The country’s balance of payments (BOP) outlook, currently projected to remain in surplus this year and in 2025, will be revised next week to account for geopolitical risks and expected restrictive US trade policies under the incoming Trump administration, according to a central bank official.
“What I can say is there’s a lot of trade conflict going on in the global economy. A lot of protectionist actions by countries. This can affect the balance of payment outlook in the Philippines,” said BSP Senior Director Redentor Paolo M. Alegre Jr. of the Department of Economic Statistics. Alegre reviewed the third quarter and nine-month BOP on Friday, Dec. 13, but postponed announcing the revised forecasts for the BOP for 2024 and 2025 until Thursday or Friday next week.
Alegre noted another factor to consider when calculating the BOP projection is the still “unresolved geopolitical risks in the Middle East, which can also influence oil prices.”
“All these elements are being factored into our projections for the BOP next year,” he stated.
Additionally, the BSP official said that the exchange rate and the recent peso depreciation to the P58 to P59 range against the US dollar is another concern in forecasting external accounts.
“We also consider the effects of the foreign exchange in our outlook because a weaker peso means imports are more expensive for us. It can be a factor,” said Alegre.
The peso averaged P57 in the first nine months, weaker than P55.49 during the same period in 2023. In the third quarter, the peso averaged P57.25, compared to P57.80 in the second quarter.
The BSP will release its forecasts for the 2024 and 2025 BOP next week, following approval of the proposed new projections by the Monetary Board.

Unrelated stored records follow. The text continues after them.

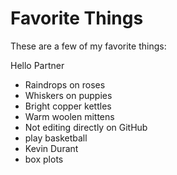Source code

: # Favorite Things

These are a few of my favorite things:

Hello Partner

- Raindrops on roses
- Whiskers on puppies
- Bright copper kettles
- Warm woolen mittens
- Not editing directly on GitHub
- play basketball
- Kevin Durant
- box plots
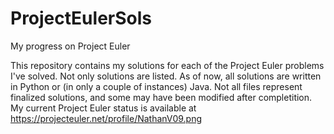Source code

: # ProjectEulerSols
My progress on Project Euler

This repository contains my solutions for each of the Project Euler problems I've solved. 
Not only solutions are listed. 
As of now, all solutions are written in Python or (in only a couple of instances) Java.
Not all files represent finalized solutions, and some may have been modified after completition.
My current Project Euler status is available at https://projecteuler.net/profile/NathanV09.png

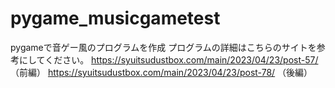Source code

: # pygame_musicgametest
pygameで音ゲー風のプログラムを作成
プログラムの詳細はこちらのサイトを参考にしてください。
https://syuitsudustbox.com/main/2023/04/23/post-57/ （前編）
https://syuitsudustbox.com/main/2023/04/23/post-78/ （後編）
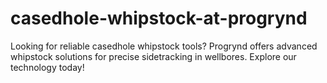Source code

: # casedhole-whipstock-at-progrynd
Looking for reliable casedhole whipstock tools? Progrynd offers advanced whipstock solutions for precise sidetracking in wellbores. Explore our technology today!
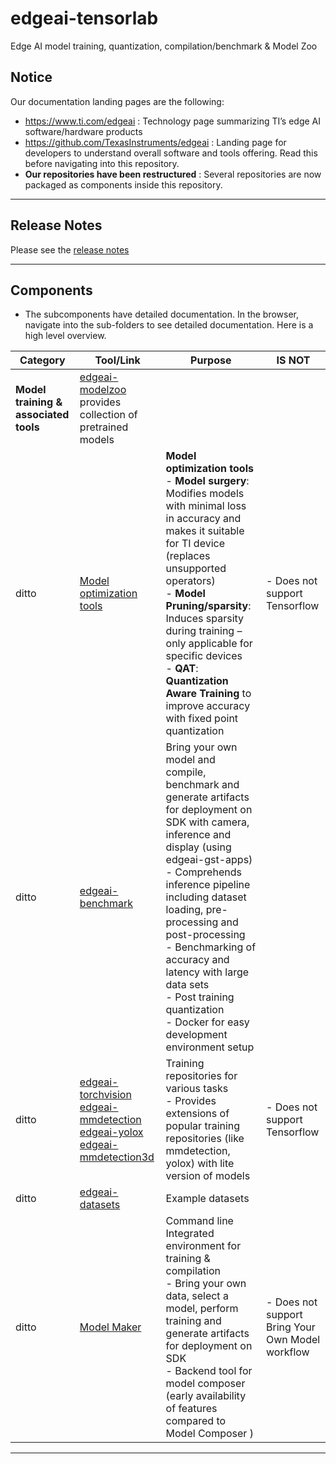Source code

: # edgeai-tensorlab 
Edge AI model training, quantization, compilation/benchmark & Model Zoo

## Notice
Our documentation landing pages are the following:
- https://www.ti.com/edgeai : Technology page summarizing TI’s edge AI software/hardware products 
- https://github.com/TexasInstruments/edgeai : Landing page for developers to understand overall software and tools offering. Read this before navigating into this repository.
- **Our repositories have been restructured** : Several repositories are now packaged as components inside this repository.

<hr>

## Release Notes
Please see the [release notes](docs/release_notes.md)

<hr>

## Components
* The subcomponents have detailed documentation. In the browser, navigate into the sub-folders to see detailed documentation. Here is a high level overview.

| Category                                                | Tool/Link                                                                                                                                          | Purpose           | IS NOT    |
|---------------------------------------------------------|----------------------------------------------------------------------------------------------------------------------------------------------------|-------------------|-----------|
| **Model training & associated tools**                   | [edgeai-modelzoo](edgeai-modelzoo)  provides collection of pretrained models                                                                       |                  |
|ditto                                                         | [Model optimization tools](edgeai-modeloptimization)                                                                                               | **Model optimization tools**<br>- **Model surgery**: Modifies models with minimal loss in accuracy and makes it suitable for TI device (replaces unsupported operators)<br>- **Model Pruning/sparsity**: Induces sparsity during training – only applicable for specific devices<br>- **QAT**: **Quantization Aware Training** to improve accuracy with fixed point quantization<br>                    |- Does not support Tensorflow   |
|ditto                                                         | [edgeai-benchmark](edgeai-benchmark)                                                                                                               | Bring your own model and compile, benchmark and generate artifacts for deployment on SDK with camera, inference and display (using edgeai-gst-apps)<br>- Comprehends inference pipeline including dataset loading, pre-processing and post-processing<br>- Benchmarking of accuracy and latency with large data sets<br>- Post training quantization<br>- Docker for easy development environment setup |  |
|ditto                                                         | [edgeai-torchvision](edgeai-torchvision)<br>[edgeai-mmdetection](edgeai-mmdetection)<br>[edgeai-yolox](edgeai-yolox)<br>[edgeai-mmdetection3d](edgeai-mmdetection3d) | Training repositories for various tasks<br>- Provides extensions of popular training repositories (like mmdetection, yolox) with lite version of models      |- Does not support Tensorflow |
|ditto                                                         | [edgeai-datasets](edgeai-datasets)                                                                                                                 | Example datasets                |  |
|ditto                                                         | [Model Maker](edgeai-modelmaker)                                                                                                                   | Command line Integrated environment for training & compilation<br>- Bring your own data, select a model, perform training and generate artifacts for deployment on SDK<br>- Backend tool for model composer (early availability of features compared to Model Composer )    |- Does not support Bring Your Own Model workflow |


<hr>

The Board will convene on Thursday, Dec. 19, for its last policy meeting of the year, with another meeting likely to discuss the BOP projections.

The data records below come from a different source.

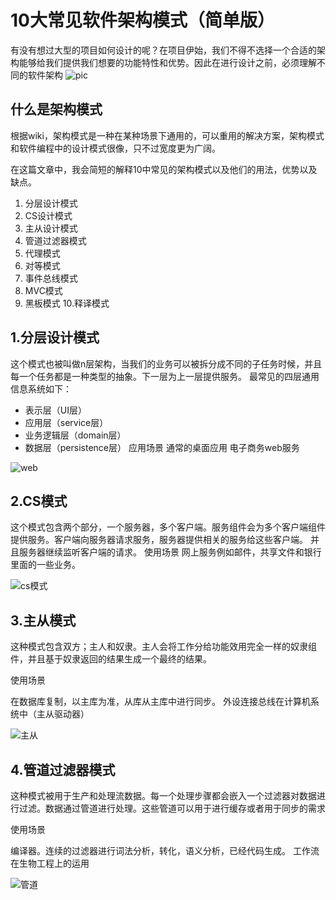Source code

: # 10大常见软件架构模式（简单版）

有没有想过大型的项目如何设计的呢？在项目伊始，我们不得不选择一个合适的架构能够给我们提供我们想要的功能特性和优势。因此在进行设计之前，必须理解不同的软件架构
![pic](https://cdn-images-1.medium.com/max/1600/1*M22DR3WPqbWXWidYIq2GwA.png)
## 什么是架构模式

根据wiki，架构模式是一种在某种场景下通用的，可以重用的解决方案，架构模式和软件编程中的设计模式很像，只不过宽度更为广阔。
    
在这篇文章中，我会简短的解释10中常见的架构模式以及他们的用法，优势以及缺点。
1. 分层设计模式
2. CS设计模式
3. 主从设计模式
4. 管道过滤器模式
5. 代理模式
6. 对等模式
7. 事件总线模式
8. MVC模式
9. 黑板模式
10.释译模式

## 1.分层设计模式
这个模式也被叫做n层架构，当我们的业务可以被拆分成不同的子任务时候，并且每一个任务都是一种类型的抽象。下一层为上一层提供服务。
最常见的四层通用信息系统如下：
* 表示层（UI层）
* 应用层（service层）
* 业务逻辑层（domain层）
* 数据层（persistence层）
应用场景
通常的桌面应用
电子商务web服务

![web](https://cdn-images-1.medium.com/max/1600/1*jMWk_JqqyyloVPhTs_Zd1A.png)

## 2.CS模式
这个模式包含两个部分，一个服务器，多个客户端。服务组件会为多个客户端组件提供服务。客户端向服务器请求服务，服务器提供相关的服务给这些客户端。
并且服务器继续监听客户端的请求。
使用场景
网上服务例如邮件，共享文件和银行里面的一些业务。

![cs模式](https://cdn-images-1.medium.com/max/1600/1*4xX_WQQuD2u0PMK5bcWFkQ.png)

## 3.主从模式
这种模式包含双方；主人和奴隶。主人会将工作分给功能效用完全一样的奴隶组件，并且基于奴隶返回的结果生成一个最终的结果。

使用场景

在数据库复制，以主库为准，从库从主库中进行同步。
外设连接总线在计算机系统中（主从驱动器）

![主从](https://cdn-images-1.medium.com/max/1600/1*lsK9QntZl2d5oLojwRGXDg.png)

## 4.管道过滤器模式
这种模式被用于生产和处理流数据。每一个处理步骤都会嵌入一个过滤器对数据进行过滤。数据通过管道进行处理。这些管道可以用于进行缓存或者用于同步的需求

使用场景

编译器。连续的过滤器进行词法分析，转化，语义分析，已经代码生成。
工作流在生物工程上的运用

![管道](https://cdn-images-1.medium.com/max/1600/1*qikehZcDhhl_wWsqeI_nvg.png)

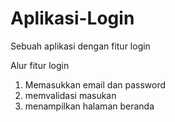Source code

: # Aplikasi-Login
Sebuah aplikasi dengan fitur login

Alur fitur login
1. Memasukkan email dan password
2. memvalidasi masukan
3. menampilkan halaman beranda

Alegre stated they need more information before finalizing their BOP forecasts.
The BOP summarizes a country's economic transactions with the rest of the world over a specific period. A BOP surplus indicates that exports or inflows exceed imports or outflows, while a deficit indicates the opposite.

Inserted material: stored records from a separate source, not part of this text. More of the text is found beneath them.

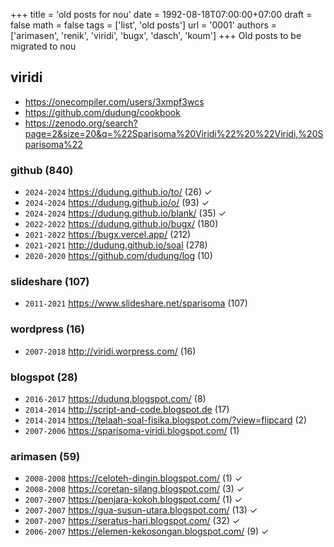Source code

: +++
title = 'old posts for nou'
date = 1992-08-18T07:00:00+07:00
draft = false
math = false
tags = ['list', 'old posts']
url = '0001'
authors = ['arimasen', 'renik', 'viridi', 'bugx', 'dasch', 'koum']
+++
Old posts to be migrated to nou <!--more-->


## viridi
+ https://onecompiler.com/users/3xmpf3wcs
+ https://github.com/dudung/cookbook
+ https://zenodo.org/search?page=2&size=20&q=%22Sparisoma%20Viridi%22%20%22Viridi,%20Sparisoma%22


### github (840)
- `2024-2024` https://dudung.github.io/to/ (26) &check;
- `2024-2024` https://dudung.github.io/o/ (93) &check;
- `2024-2024` https://dudung.github.io/blank/ (35) &check;
- `2022-2022` https://dudung.github.io/bugx/ (180)
- `2021-2022` https://bugx.vercel.app/ (212)
- `2021-2021` http://dudung.github.io/soal (278)
- `2020-2020` https://github.com/dudung/log (10)

### slideshare (107)
+ `2011-2021` https://www.slideshare.net/sparisoma (107)

### wordpress (16)
+ `2007-2018` http://viridi.worpress.com/ (16)

### blogspot (28)
+ `2016-2017` https://dudunq.blogspot.com/ (8)
+ `2014-2014` http://script-and-code.blogspot.de (17)
+ `2014-2014` https://telaah-soal-fisika.blogspot.com/?view=flipcard (2)
+ `2007-2006` https://sparisoma-viridi.blogspot.com/ (1)

### arimasen (59)
+ `2008-2008` https://celoteh-dingin.blogspot.com/ (1) &check;
+ `2008-2008` https://coretan-silang.blogspot.com/ (3) &check;
+ `2007-2007` https://penjara-kokoh.blogspot.com/ (1) &check;
+ `2007-2007` https://gua-susun-utara.blogspot.com/ (13) &check;
+ `2007-2007` https://seratus-hari.blogspot.com/ (32) &check;
+ `2006-2007` https://elemen-kekosongan.blogspot.com/ (9) &check;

“We’d like to capture the latest information as much as we can to create a more comprehensive BOP outlook. We want more information incorporated in our forecasts,” he added.
The last time the BSP revised the BOP forecasts was in September this year. For 2024, the BSP anticipates the BOP surplus will settle at $2.3 billion, driven by sustained funds and capital flows, global growth, increased trade, and lower inflation. This is an increase from its previous June estimate of $1.6 billion.
For 2025, the BOP surplus may decrease to $1.7 billion. As of the end of October this year, the Philippines’ BOP surplus stood at $4.393 billion, down from $5.117 billion at the end of September after the government settled its maturing foreign debts during that period.
Alegre presented a review of the third quarter BOP and the January to September BOP. For both periods, the BOP position showed surpluses. “The surplus was driven by net inflows in the financial account, reflecting investor confidence in the economy’s resilience despite global uncertainties,” he noted.
He also observed that the current account continues to register a deficit amid strong imports of goods to support expanding domestic economic activity. “We’re importing a lot of iron for our Build, Build, Build projects to create capacity and grow even more,” Alegre said.
The BSP also continues to maintain a healthy international reserves position that is sufficiently adequate to finance the country’s imports and debt servicing needs, he added. As of the end of November, the country’s gross international reserves amounted to $108.465 billion, lower than the $111.083 billion at the end of October.
In first three quarters of 2024, the BOP surplus was maintained due to the higher net inflows from the financial account, according to Alegre.
As of end-September, the current account deficit rose to $12.9 billion compared to $10.8 billion deficit in 2023.
The capital account, on the other hand, registered net receipts amounting to $54 million from $46 million last year while the financial account went up to $20.8 billion net inflows versus $8.2 billion net inflows in 2023.